Mesosframework Interactive API

The interaction is divided into 2 parts API, respectively Schedulerapi and EXECUTORAPI, each API will be differentiated by type, the specific process is as follows:
  1. Scheduler submits a request (type= ' SUBSCRIBE ') to Master (Http://master-ip:5050/api/v1/scheduler) and needs to set ' Subscribe.framework_ Info.id ', this ID is generated by scheduler, must be unique in a mesos cluster, Mesos frameworkid to differentiate the tasks submitted by each framework, after sending, The scheduler side waits for the ' SUBSCRIBE ' callback event of Master, and the return event of master is defined in the event object, Event.type ' SUBSCRIBE ' (Note: ' After the SUBSCRIBE ' request is initiated, the scheduler and Master will maintain a session connection (keep-alive), and the master-initiated event callback will be notified to scheduler through the connection. (Scheduler-http-api in interface ' SUBSCRIBE ')
  2. Master initiates the ' offers ' event callback, notifying scheduler that the current cluster can be assigned to use resources, and the event.type of the event is ' offers '. (Scheduler-http-api in interface ' offers ')
  3. Scheduler calls Resourcesoffer to schedule tasks for offers. When the task assignment is completed, initiate the ' ACCEPT ' event request to the master side to inform the Offers-tasks list. (Scheduler-http-api in interface ' ACCEPT ')
  4. After master receives the scheduler task request, it sends the task to the OfferID corresponding agent to perform the task.
  5. The agent receives the task and checks to see if the executor of the task is started, such as starting, calling the executor to perform the task, such as not starting, calling Lauchexecutor () to create the Executor object and executing initialize () During initialization, the registerexecutormessage is called to register on the agent during Executor,executor initialization, and then the task is accepted to begin execution. (Executor-http-api in interface ' LAUNCH ')
  6. Executor the task_status of the agent task is notified when execution is complete or error. (interface ' UPDATE ' in Executor-http-api)
  7. The agent resynchronization Task_status to Master,master calls the ' Update ' event callback, notifying scheduler to update the task status. (interface ' UPDATE ' in Scheduler-http-api)
  8. Scheduler send ' acknowledge ' request to notify Master that the status of the task has been confirmed. (Scheduler-http-api in interface ' acknowledge ')

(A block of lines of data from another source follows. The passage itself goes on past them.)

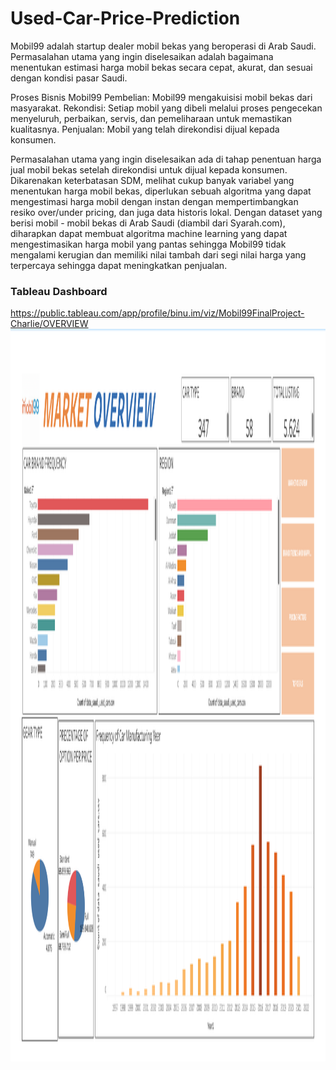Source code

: # Used-Car-Price-Prediction
Mobil99 adalah startup dealer mobil bekas yang beroperasi di Arab Saudi. Permasalahan utama yang ingin diselesaikan adalah bagaimana menentukan estimasi harga mobil bekas secara cepat, akurat, dan sesuai dengan kondisi pasar Saudi.

Proses Bisnis Mobil99 Pembelian: Mobil99 mengakuisisi mobil bekas dari masyarakat. Rekondisi: Setiap mobil yang dibeli melalui proses pengecekan menyeluruh, perbaikan, servis, dan pemeliharaan untuk memastikan kualitasnya. Penjualan: Mobil yang telah direkondisi dijual kepada konsumen.

Permasalahan utama yang ingin diselesaikan ada di tahap penentuan harga jual mobil bekas setelah direkondisi untuk dijual kepada konsumen. Dikarenakan keterbatasan SDM, melihat cukup banyak variabel yang menentukan harga mobil bekas, diperlukan sebuah algoritma yang dapat mengestimasi harga mobil dengan instan dengan mempertimbangkan resiko over/under pricing, dan juga data historis lokal. Dengan dataset yang berisi mobil - mobil bekas di Arab Saudi (diambil dari Syarah.com), diharapkan dapat membuat algoritma machine learning yang dapat mengestimasikan harga mobil yang pantas sehingga Mobil99 tidak mengalami kerugian dan memiliki nilai tambah dari segi nilai harga yang terpercaya sehingga dapat meningkatkan penjualan.
### Tableau Dashboard  
https://public.tableau.com/app/profile/binu.im/viz/Mobil99FinalProject-Charlie/OVERVIEW
<img width="1920" height="1172" alt="Dashboard Tableau" src="https://github.com/ardianm/Used-Car-Price-Prediction/blob/main/Tableau.png" />
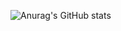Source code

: ![Anurag's GitHub stats](https://github-readme-stats.vercel.app/api?username=RafeAckerman&show_icons=true&theme=radical)
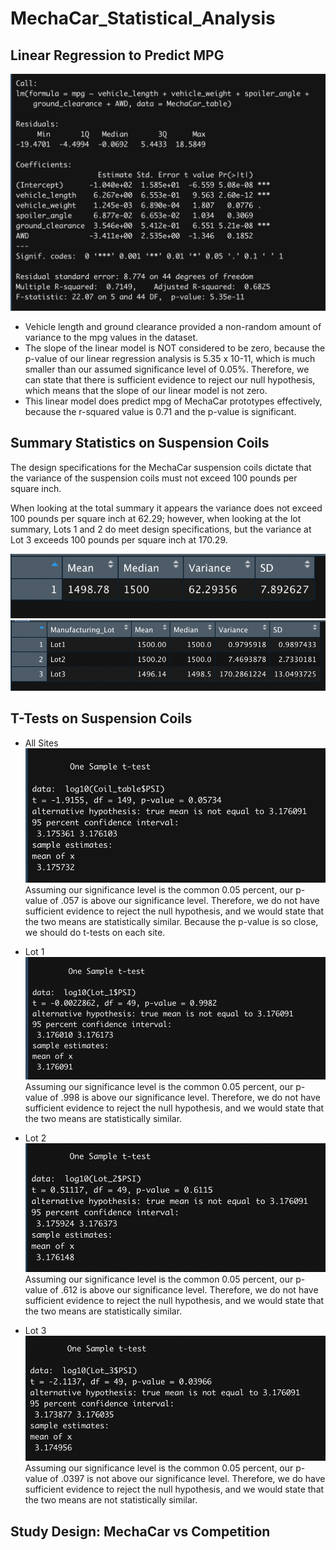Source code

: # MechaCar_Statistical_Analysis

## Linear Regression to Predict MPG

![Summary](images/summary.png)

- Vehicle length and ground clearance provided a non-random amount of variance to the mpg values in the dataset.
- The slope of the linear model is NOT considered to be zero, because the p-value of our linear regression analysis is 5.35 x 10-11, which is much smaller than our assumed significance level of 0.05%. Therefore, we can state that there is sufficient evidence to reject our null hypothesis, which means that the slope of our linear model is not zero.
- This linear model does predict mpg of MechaCar prototypes effectively, because the r-squared value is 0.71 and the p-value is significant.

## Summary Statistics on Suspension Coils

The design specifications for the MechaCar suspension coils dictate that the variance of the suspension coils must not exceed 100 pounds per square inch. 

When looking at the total summary it appears the variance does not exceed 100 pounds per square inch at 62.29; however, when looking at the lot summary, Lots 1 and 2 do meet design specifications, but the variance at Lot 3 exceeds 100 pounds per square inch at 170.29. 

![Total_Summary](images/total_summary.png)
![Lot_Summary](images/lot_summary.png)

## T-Tests on Suspension Coils

- All Sites
![Plevel All Sites](images/plevel_all_sites.png)
Assuming our significance level is the common 0.05 percent, our p-value of .057 is above our significance level. Therefore, we do not have sufficient evidence to reject the null hypothesis, and we would state that the two means are statistically similar. Because the p-value is so close, we should do t-tests on each site.

- Lot 1
![Plevel Lot 1](images/Lot1.png)
Assuming our significance level is the common 0.05 percent, our p-value of .998 is above our significance level. Therefore, we do not have sufficient evidence to reject the null hypothesis, and we would state that the two means are statistically similar.

- Lot 2
![Plevel Lot 2](images/Lot2.png)
Assuming our significance level is the common 0.05 percent, our p-value of .612 is above our significance level. Therefore, we do not have sufficient evidence to reject the null hypothesis, and we would state that the two means are statistically similar.

- Lot 3
![Plevel Lot 3](images/Lot3.png)
Assuming our significance level is the common 0.05 percent, our p-value of .0397 is not above our significance level. Therefore, we do have sufficient evidence to reject the null hypothesis, and we would state that the two means are not statistically similar.

## Study Design: MechaCar vs Competition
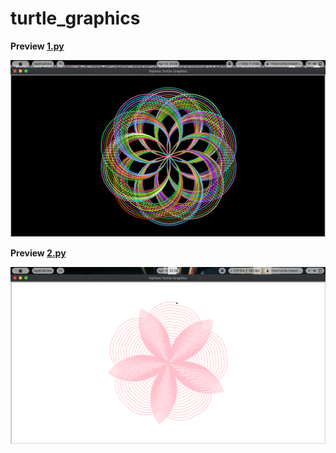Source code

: # turtle_graphics

**Preview [1.py](./1.py)**

<img src=".media/Screenshot from 2022-04-16 20-08-10.png" />

**Preview [2.py](./2.py)**

<img src=".media/Screenshot from 2022-04-16 20-38-19.png" />

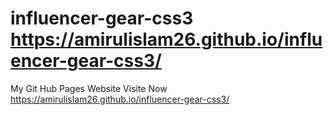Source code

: # influencer-gear-css3 https://amirulislam26.github.io/influencer-gear-css3/
My Git Hub Pages Website Visite Now https://amirulislam26.github.io/influencer-gear-css3/
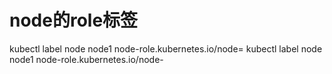 

# node的role标签 
kubectl label node node1 node-role.kubernetes.io/node=
kubectl label node node1 node-role.kubernetes.io/node-
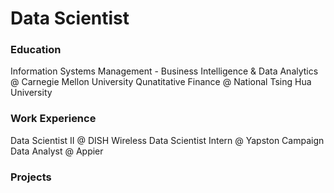 # Data Scientist

### Education
Information Systems Management - Business Intelligence & Data Analytics @ Carnegie Mellon University
Qunatitative Finance @ National Tsing Hua University

### Work Experience 
Data Scientist II @ DISH Wireless
Data Scientist Intern @ Yapston
Campaign Data Analyst @ Appier

### Projects
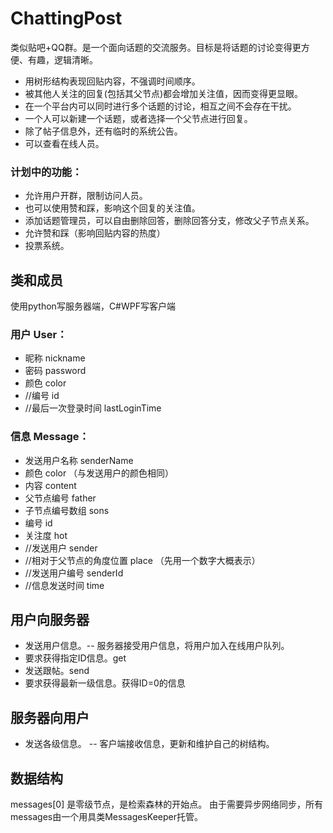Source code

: # ChattingPost
类似贴吧+QQ群。是一个面向话题的交流服务。目标是将话题的讨论变得更方便、有趣，逻辑清晰。

- 用树形结构表现回贴内容，不强调时间顺序。
- 被其他人关注的回复(包括其父节点)都会增加关注值，因而变得更显眼。
- 在一个平台内可以同时进行多个话题的讨论，相互之间不会存在干扰。
- 一个人可以新建一个话题，或者选择一个父节点进行回复。
- 除了帖子信息外，还有临时的系统公告。
- 可以查看在线人员。

### 计划中的功能：
- 允许用户开群，限制访问人员。
- 也可以使用赞和踩，影响这个回复的关注值。
- 添加话题管理员，可以自由删除回答，删除回答分支，修改父子节点关系。
- 允许赞和踩（影响回贴内容的热度）
- 投票系统。

## 类和成员
使用python写服务器端，C#WPF写客户端

### 用户 User：
- 昵称 nickname
- 密码 password
- 颜色 color
- //编号 id
- //最后一次登录时间 lastLoginTime

### 信息 Message：
- 发送用户名称 senderName
- 颜色 color （与发送用户的颜色相同）
- 内容 content
- 父节点编号 father
- 子节点编号数组 sons
- 编号 id
- 关注度 hot
- //发送用户 sender
- //相对于父节点的角度位置 place （先用一个数字大概表示）
- //发送用户编号 senderId
- //信息发送时间 time 

## 用户向服务器
- 发送用户信息。-- 服务器接受用户信息，将用户加入在线用户队列。
- 要求获得指定ID信息。get
- 发送跟帖。send
- 要求获得最新一级信息。获得ID=0的信息

## 服务器向用户
- 发送各级信息。 -- 客户端接收信息，更新和维护自己的树结构。

## 数据结构
messages[0] 是零级节点，是检索森林的开始点。
由于需要异步网络同步，所有messages由一个用具类MessagesKeeper托管。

Task status indication and agent outage processing

For the running state of a task, Mesos defines 13 types of task_status to mark, commonly used in the following categories:
    • Task_staging: The status of the task readiness State, which already has master assigned to slave, but slave is not yet running.
    • Task_running: The task is already running on the agent.
    • Task_finished: The task has finished running.
    • Task_killed: The task is actively terminated, calling the ' KILL ' interface in Scheduler-http-api.
    • Task_failed: Task execution failed.
    • Task_lost: Task loss, usually occurs in slave downtime.


When the agent outage caused task_lost, mesos how to deal with it?

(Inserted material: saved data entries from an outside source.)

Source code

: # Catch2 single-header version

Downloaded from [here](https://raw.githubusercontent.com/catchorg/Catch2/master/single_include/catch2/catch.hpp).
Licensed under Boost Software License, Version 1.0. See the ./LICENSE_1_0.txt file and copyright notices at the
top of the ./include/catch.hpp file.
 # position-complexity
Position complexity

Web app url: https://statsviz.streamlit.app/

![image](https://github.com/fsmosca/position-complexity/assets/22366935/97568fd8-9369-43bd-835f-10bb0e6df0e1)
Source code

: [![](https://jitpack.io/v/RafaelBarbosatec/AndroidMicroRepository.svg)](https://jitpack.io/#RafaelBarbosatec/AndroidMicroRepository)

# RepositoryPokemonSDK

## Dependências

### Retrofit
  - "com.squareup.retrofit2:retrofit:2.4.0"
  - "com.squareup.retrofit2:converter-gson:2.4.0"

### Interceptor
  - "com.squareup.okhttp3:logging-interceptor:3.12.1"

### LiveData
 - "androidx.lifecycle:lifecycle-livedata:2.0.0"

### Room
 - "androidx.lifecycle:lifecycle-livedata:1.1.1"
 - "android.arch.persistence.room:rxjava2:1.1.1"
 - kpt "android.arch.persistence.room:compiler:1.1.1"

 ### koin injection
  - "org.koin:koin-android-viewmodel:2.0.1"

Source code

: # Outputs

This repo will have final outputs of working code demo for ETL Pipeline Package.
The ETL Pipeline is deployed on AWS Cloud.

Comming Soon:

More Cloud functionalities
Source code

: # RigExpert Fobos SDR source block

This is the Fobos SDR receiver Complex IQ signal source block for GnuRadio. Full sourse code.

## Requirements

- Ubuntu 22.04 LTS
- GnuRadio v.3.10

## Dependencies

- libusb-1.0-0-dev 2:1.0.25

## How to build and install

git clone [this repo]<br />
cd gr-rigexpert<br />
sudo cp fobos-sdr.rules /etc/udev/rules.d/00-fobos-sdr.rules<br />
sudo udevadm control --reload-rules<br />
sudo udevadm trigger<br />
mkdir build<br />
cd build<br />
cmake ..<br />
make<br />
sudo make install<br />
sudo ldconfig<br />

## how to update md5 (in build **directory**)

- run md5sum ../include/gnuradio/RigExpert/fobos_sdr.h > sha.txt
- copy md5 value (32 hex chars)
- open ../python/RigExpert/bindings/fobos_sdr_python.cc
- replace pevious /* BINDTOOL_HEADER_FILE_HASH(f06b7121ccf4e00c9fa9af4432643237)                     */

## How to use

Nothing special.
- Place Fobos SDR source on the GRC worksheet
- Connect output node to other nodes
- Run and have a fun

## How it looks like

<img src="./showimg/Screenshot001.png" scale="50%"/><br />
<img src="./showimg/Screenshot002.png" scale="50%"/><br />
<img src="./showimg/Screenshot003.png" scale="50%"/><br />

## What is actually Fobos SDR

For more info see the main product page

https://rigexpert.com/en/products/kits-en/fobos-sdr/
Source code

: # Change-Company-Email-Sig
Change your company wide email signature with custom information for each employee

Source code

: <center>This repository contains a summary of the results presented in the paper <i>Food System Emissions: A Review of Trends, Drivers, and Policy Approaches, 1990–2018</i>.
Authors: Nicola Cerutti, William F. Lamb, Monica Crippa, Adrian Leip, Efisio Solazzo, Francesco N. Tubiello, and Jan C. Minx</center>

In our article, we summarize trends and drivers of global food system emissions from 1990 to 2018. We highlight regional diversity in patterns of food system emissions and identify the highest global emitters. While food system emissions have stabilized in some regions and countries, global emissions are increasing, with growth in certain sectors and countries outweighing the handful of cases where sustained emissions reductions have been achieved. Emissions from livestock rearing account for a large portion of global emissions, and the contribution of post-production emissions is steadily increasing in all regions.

Between master and agent, the general is the master actively send ping message to each agent, if within the set time (Flag.slave_ping_timeout, the default 15s) did not receive the agent's reply, and reach a certain number of times (flag.max_slave_ping_timeouts, the default number is 5), then Master will do the following steps:
    1. Remove the agent from master, at which point the agent's resources will no longer be assigned to scheduler.
    2. Traverse All tasks running on the agent, send the Task_lost status updates of the task to the corresponding framework, and remove the tasks from master.
    3. Traverse all executor on the agent and delete.
    4. Trigger the Recind offer to revoke the agent's offered assignment to scheduler.
    5. Remove the agent from Master's replicated log (Mesos master relies on some of the persisted cluster configuration information in replicated log for Failer over/recovery).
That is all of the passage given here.